Institution: Universidade de São Paulo (USP). Instituto de Ciências Matemáticas e de Computação (ICMC/SB)
Defense date:
Examining board members:
Fernando Vieira Paulovich; Fabiano Petronetto do Carmo; Maria Cristina Ferreira de Oliveira; José Gustavo de Souza Paiva
Advisor: Fernando Vieira Paulovich

The large amount of available data on a diverse range of human activities provides many opportunities for understanding, improving and revealing unknown patterns in them. Powerful automatic methods for extracting this knowledge from data are already available from machine learning and data mining. They, however, rely on the expertise of analysts to improve their results when those are not satisfactory.

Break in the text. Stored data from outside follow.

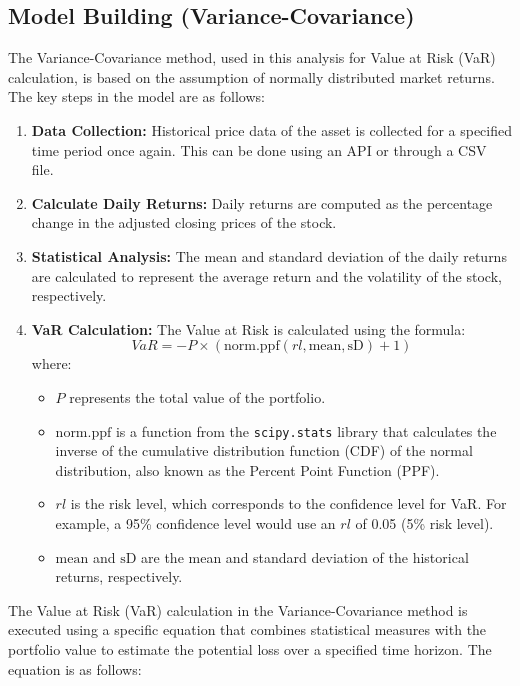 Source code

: \documentclass{article}
\begin{document}
\subsection{Model Building (Variance-Covariance)}

The Variance-Covariance method, used in this analysis for Value at Risk (VaR) calculation, is based on the assumption of normally distributed market returns. The key steps in the model are as follows:

\begin{enumerate}
    \item \textbf{Data Collection:} Historical price data of the asset is collected for a specified time period once again. This can be done using an API or through a CSV file.
    \item \textbf{Calculate Daily Returns:} Daily returns are computed as the percentage change in the adjusted closing prices of the stock.
    \item \textbf{Statistical Analysis:} The mean and standard deviation of the daily returns are calculated to represent the average return and the volatility of the stock, respectively.
    \item \textbf{VaR Calculation:} The Value at Risk is calculated using the formula:
    \begin{equation}
      VaR = - P \times (\text{norm.ppf}(rl, \text{mean}, \text{sD}) + 1) 
    \end{equation}
    where:
\begin{itemize}
    \item \( P \) represents the total value of the portfolio.
    \item \( \text{norm.ppf} \) is a function from the \texttt{scipy.stats} library that calculates the inverse of the cumulative distribution function (CDF) of the normal distribution, also known as the Percent Point Function (PPF).
    \item \( rl \) is the risk level, which corresponds to the confidence level for VaR. For example, a 95\% confidence level would use an \( rl \) of 0.05 (5\% risk level).
    \item \( \text{mean} \) and \( \text{sD} \) are the mean and standard deviation of the historical returns, respectively.
\end{itemize}
\end{enumerate}

The Value at Risk (VaR) calculation in the Variance-Covariance method is executed using a specific equation that combines statistical measures with the portfolio value to estimate the potential loss over a specified time horizon. The equation is as follows:
\end{document}
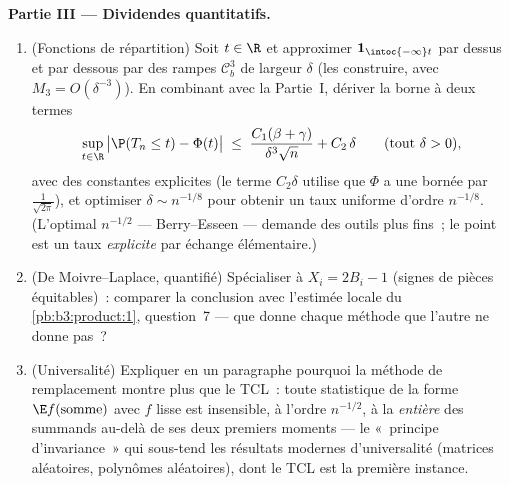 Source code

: \begin{problem}
\medskip
\noindent\textbf{Partie III --- Dividendes quantitatifs.}
\begin{enumerate}[resume]
  \item (Fonctions de répartition) Soit $t \in \R$ et
        approximer $\mathbf 1_{\intoc{-\infty}t}$ par
        dessus et par dessous par des rampes $\mathcal
        C^3_b$ de largeur $\delta$ (les construire, avec
        $M_3 = O(\delta^{-3})$). En combinant avec la
        Partie~I, dériver la borne à deux termes
        \[
        \sup_{t\in\R}\,\bigl|\P(T_n \leq t) -
        \Phi(t)\bigr| \;\leq\;
        \frac{C_1(\beta + \gamma)}{\delta^3\sqrt n} +
        C_2\,\delta
        \qquad (\text{tout } \delta > 0),
        \]
        avec des constantes explicites (le terme $C_2\delta$
        utilise que $\Phi$ a une  bornée par
        $\frac1{\sqrt{2\pi}}$), et optimiser $\delta \sim
        n^{-1/8}$ pour obtenir un taux uniforme d'ordre
        $n^{-1/8}$.
        (L'optimal $n^{-1/2}$ --- Berry--Esseen --- demande
        des outils plus fins~; le point est un taux
        \emph{explicite} par échange élémentaire.)
  \item (De Moivre--Laplace, quantifié) Spécialiser à $X_i
        = 2B_i - 1$ (signes de pièces équitables)~: comparer
        la conclusion avec l'estimée locale du
        \cref{pb:b3:product:1}, question~7 --- que donne
        chaque méthode que l'autre ne donne pas~?
  \item (Universalité) Expliquer en un paragraphe pourquoi
        la méthode de remplacement montre plus que le
        TCL~: toute statistique de la forme $\E
        f(\text{somme})$ avec $f$ lisse est insensible, à
        l'ordre $n^{-1/2}$, à la \emph{ entière} des
        summands au-delà de ses deux premiers moments ---
        le «~principe d'invariance~» qui sous-tend les
        résultats modernes d'universalité (matrices
        aléatoires, polynômes aléatoires), dont le TCL est
        la première instance.
\end{enumerate}


\end{problem}
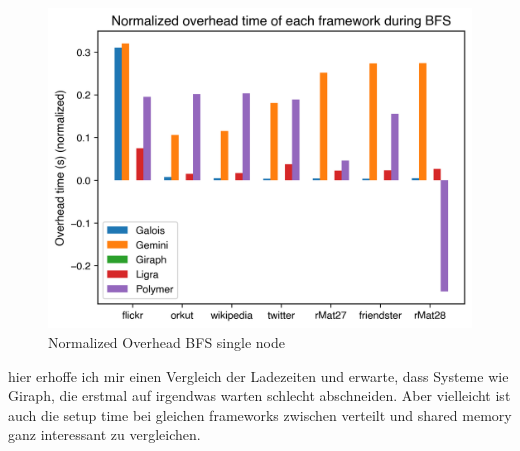 \begin{figure}
	\includegraphics[width=\columnwidth]{../../plots/singleNodeBFS_overheadTimeNormalized.png}
	\caption{Normalized Overhead BFS single node}
	\label{fig:singleNodeBFS_overheadNormalized}
\end{figure}

hier erhoffe ich mir einen Vergleich der Ladezeiten und erwarte, dass Systeme wie Giraph, die erstmal auf irgendwas warten schlecht abschneiden.
Aber vielleicht ist auch die setup time bei gleichen frameworks zwischen verteilt und shared memory ganz interessant zu vergleichen. 
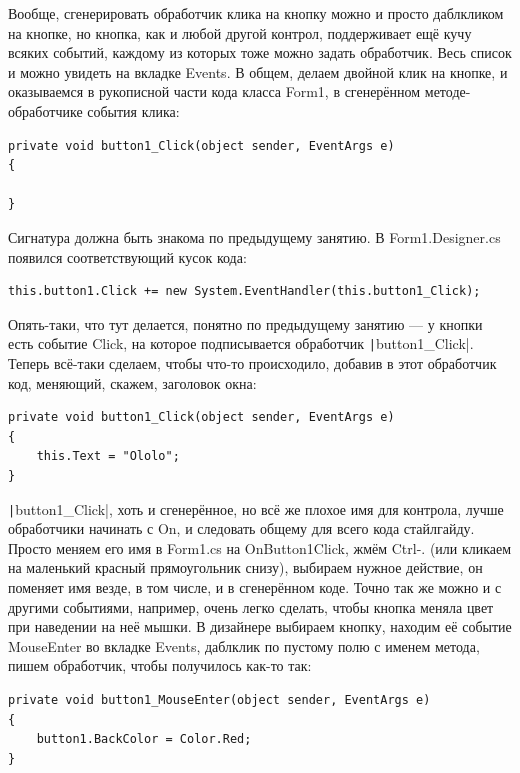 \documentclass{../../text-style}
\begin{document}
Вообще, сгенерировать обработчик клика на кнопку можно и просто даблкликом на кнопке, но кнопка, как и любой другой контрол, поддерживает ещё кучу всяких событий, каждому из которых тоже можно задать обработчик. Весь список и можно увидеть на вкладке Events. В общем, делаем двойной клик на кнопке, и оказываемся в рукописной части кода класса Form1, в сгенерённом методе-обработчике события клика:

\begin{verbatim}
private void button1_Click(object sender, EventArgs e)
{

}
\end{verbatim}

Сигнатура должна быть знакома по предыдущему занятию. В Form1.Designer.cs появился соответствующий кусок кода:

\begin{verbatim}
this.button1.Click += new System.EventHandler(this.button1_Click);
\end{verbatim}

Опять-таки, что тут делается, понятно по предыдущему занятию --- у кнопки есть событие Click, на которое подписывается обработчик \texttt|button1_Click|. Теперь всё-таки сделаем, чтобы что-то происходило, добавив в этот обработчик код, меняющий, скажем, заголовок окна:

\begin{verbatim}
private void button1_Click(object sender, EventArgs e)
{
    this.Text = "Ololo";
}
\end{verbatim}

\texttt|button1_Click|, хоть и сгенерённое, но всё же плохое имя для контрола, лучше обработчики начинать с On, и следовать общему для всего кода стайлгайду. Просто меняем его имя в Form1.cs на OnButton1Click, жмём Ctrl-. (или кликаем на маленький красный прямоугольник снизу), выбираем нужное действие, он поменяет имя везде, в том числе, и в сгенерённом коде. Точно так же можно и с другими событиями, например, очень легко сделать, чтобы кнопка меняла цвет при наведении на неё мышки. В дизайнере выбираем кнопку, находим её событие MouseEnter во вкладке Events, даблклик по пустому полю с именем метода, пишем обработчик, чтобы получилось как-то так:

\begin{verbatim}
private void button1_MouseEnter(object sender, EventArgs e)
{
    button1.BackColor = Color.Red;
}
\end{verbatim}
\end{document}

In this context, interactive multidimensional projections are a useful tool for the analysis of multidimensional data by revealing their underlying structure while allowing the user to manipulate the results to provide further insight into this structure. This manipulation, however, has received little attention regarding their influence on the mappings, as they can change the final layout in unpredictable ways. This is the main motivation for this research: understanding the effects caused by changes in these mappings. We approach this problem from two perspectives. First, the user perspective, we designed and developed visualizations that help reduce the trial and error in this process by providing the right piece of information for performing manipulations. Furthermore, these visualizations help explain the changes in the map caused by such manipulations. Second, we defined the effectiveness of manipulation in quantitative terms, then developed an experimental framework for assessing manipulations in multidimensional projections under this view. This framework is based on improving mappings using known evaluation measures for these techniques. Using the improvement of measures as different types of manipulations, we perform a series of experiments on five datasets, five measures, and four techniques. Our experimental results show that there are possible types of manipulations that can happen effectively, with some techniques being more susceptible to manipulations than others. (AU)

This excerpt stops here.